Schuster’s Skills Will Inspire the Next Generation of Dribblers to Play Like They’re Blind
by Jez ‘Tha Brooke Boy’ Callander
Late last night under the influence of dyor’s finest, a thought occurred to me. A thought of a possible future built on the back of one of Manly’s most talented young throbbers, who could inspire a generation of children to follow in his footsteps.
Will Josh Schuster throw so many no-look passes that a whole generation of kids and teens start emulating his performance-enhancing glaucoma?
With his career already off to a flying start, it’s not hard to see how Schuster and his vision-impaired playing style could become the new norm in the NRL, and be mimicked by kids around the nation.
Suddenly it’s 2031 and NRL is filled with all these young Schuster wannabes throwing no lookers every second pass.
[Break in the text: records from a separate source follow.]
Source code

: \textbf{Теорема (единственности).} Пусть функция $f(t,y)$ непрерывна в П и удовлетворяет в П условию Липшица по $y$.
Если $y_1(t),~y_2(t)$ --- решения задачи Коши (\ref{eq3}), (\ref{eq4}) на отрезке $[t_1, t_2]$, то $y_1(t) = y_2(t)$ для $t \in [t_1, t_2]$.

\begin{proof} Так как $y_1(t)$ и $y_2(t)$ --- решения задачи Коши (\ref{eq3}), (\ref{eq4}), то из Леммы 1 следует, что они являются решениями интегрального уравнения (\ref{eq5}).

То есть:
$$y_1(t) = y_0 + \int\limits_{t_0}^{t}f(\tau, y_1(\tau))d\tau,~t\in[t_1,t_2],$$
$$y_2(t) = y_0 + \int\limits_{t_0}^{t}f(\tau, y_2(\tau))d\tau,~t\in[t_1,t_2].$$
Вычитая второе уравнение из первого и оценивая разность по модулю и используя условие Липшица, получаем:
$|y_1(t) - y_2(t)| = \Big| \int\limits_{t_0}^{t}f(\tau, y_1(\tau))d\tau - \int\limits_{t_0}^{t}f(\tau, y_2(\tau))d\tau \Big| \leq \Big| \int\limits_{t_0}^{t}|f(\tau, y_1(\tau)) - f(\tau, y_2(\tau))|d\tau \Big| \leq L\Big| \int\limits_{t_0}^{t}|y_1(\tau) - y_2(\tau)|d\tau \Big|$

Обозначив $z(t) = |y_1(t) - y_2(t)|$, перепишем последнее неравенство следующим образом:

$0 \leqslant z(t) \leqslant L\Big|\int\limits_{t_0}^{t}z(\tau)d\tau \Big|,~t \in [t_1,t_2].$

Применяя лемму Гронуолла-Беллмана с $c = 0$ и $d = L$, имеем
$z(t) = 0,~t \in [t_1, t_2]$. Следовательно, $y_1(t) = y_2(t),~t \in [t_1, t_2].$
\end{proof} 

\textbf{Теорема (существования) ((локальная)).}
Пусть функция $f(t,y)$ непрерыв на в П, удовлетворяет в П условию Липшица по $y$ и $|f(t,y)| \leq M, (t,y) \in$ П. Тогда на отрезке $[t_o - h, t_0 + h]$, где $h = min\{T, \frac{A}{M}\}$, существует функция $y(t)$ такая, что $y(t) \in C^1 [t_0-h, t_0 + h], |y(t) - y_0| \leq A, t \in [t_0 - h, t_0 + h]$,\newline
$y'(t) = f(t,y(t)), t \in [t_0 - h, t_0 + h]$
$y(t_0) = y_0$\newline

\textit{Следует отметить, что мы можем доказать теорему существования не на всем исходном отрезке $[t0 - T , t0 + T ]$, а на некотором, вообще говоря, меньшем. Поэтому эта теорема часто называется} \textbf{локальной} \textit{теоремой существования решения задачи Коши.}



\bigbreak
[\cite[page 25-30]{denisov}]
Next thing you know, Schuster wins the Dally M 5 years in a row and is declared the greatest no-look passer in history, greatest ball-playing second-rower, and officially recognised as history’s greatest blind person. He also goes on to record an album with Stevie Wonder, which tops international charts.
The analysis of Rugby League has forever been changed and we’re no longer looking at PCMs, run metres or tackles. Now we’re going to be looking at who has the most no-lookers each season.
The Blindest Man in the NRL is now the most coveted award, with the winner displaying excellence in the field of no-lookery. The Dally M was retired after Schusters five-fa and his face is etched into the new medal.
It’s now 2032. There’s a bronze statue of a blindfolded Schuster unveiled outside 4 Pines Park, along with a guide dog and a plaque written only in brail. Josh Schuster becomes an immortal and braille becomes the official language of the Manly Peninsula.